**RECORDS PROVIDED**
-*-

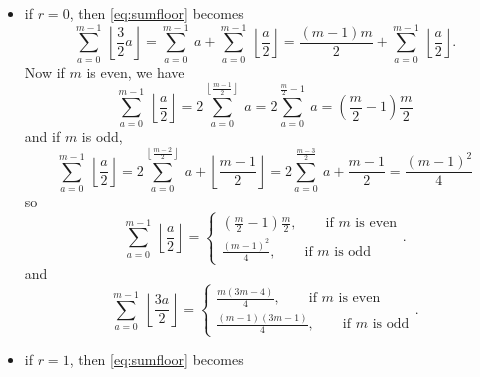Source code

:         \begin{itemize}
            \item if $r=0$, then \eqref{eq:sumfloor} becomes
            \begin{equation}
                \sum^{m-1}_{a=0}~\left\lfloor \frac{3}{2}a\right\rfloor = \sum^{m-1}_{a=0}~a+\sum^{m-1}_{a=0}~\left\lfloor \frac{a}{2}\right\rfloor = \frac{(m-1)m}{2}+\sum^{m-1}_{a=0}~\left\lfloor \frac{a}{2}\right\rfloor.
            \end{equation}
            Now if $m$ is even, we have
            \begin{equation}
                \sum^{m-1}_{a=0}~\left\lfloor \frac{a}{2}\right\rfloor = 2\sum^{\left\lfloor \frac{m-1}{2}\right\rfloor}_{a=0}~a = 2\sum^{\frac{m}{2}-1}_{a=0}~a = \left(\frac{m}{2}-1\right)\frac{m}{2}
            \end{equation}
            and if $m$ is odd,
            \begin{equation}
                \sum^{m-1}_{a=0}~\left\lfloor \frac{a}{2}\right\rfloor = 2\sum^{\left\lfloor \frac{m-2}{2}\right\rfloor}_{a=0}~a+\left\lfloor \frac{m-1}{2}\right\rfloor = 2\sum^{ \frac{m-3}{2}}_{a=0}~a+\frac{m-1}{2} = \frac{(m-1)^2}{4}
            \end{equation}
            so
            \begin{equation}
                \sum^{m-1}_{a=0}~\left\lfloor \frac{a}{2}\right\rfloor = 
                \begin{cases}
                    \left(\frac{m}{2}-1\right)\frac{m}{2},\qquad\text{if $m$ is even}\\
                    \frac{(m-1)^2}{4},\qquad\text{if $m$ is odd}
                \end{cases}.\label{eq:suma2floor}
            \end{equation}
            and
            \begin{equation}
                \sum^{m-1}_{a=0}~\left\lfloor \frac{3a}{2}\right\rfloor = 
                \begin{cases}
                    \frac{m(3m-4)}{4},\qquad\text{if $m$ is even}\\
                    \frac{(m-1)(3m-1)}{4},\qquad\text{if $m$ is odd}
                \end{cases}.\label{eq:sum3a2floor}
            \end{equation}
            \item if $r=1$, then \eqref{eq:sumfloor} becomes
            \begin{equation}

\end{equation}
\end{itemize}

-*-

Make a list of all lines in the data that contain "even".

            Now if $m$ is even, we have
                    \left(\frac{m}{2}-1\right)\frac{m}{2},\qquad\text{if $m$ is even}\\
                    \frac{m(3m-4)}{4},\qquad\text{if $m$ is even}\\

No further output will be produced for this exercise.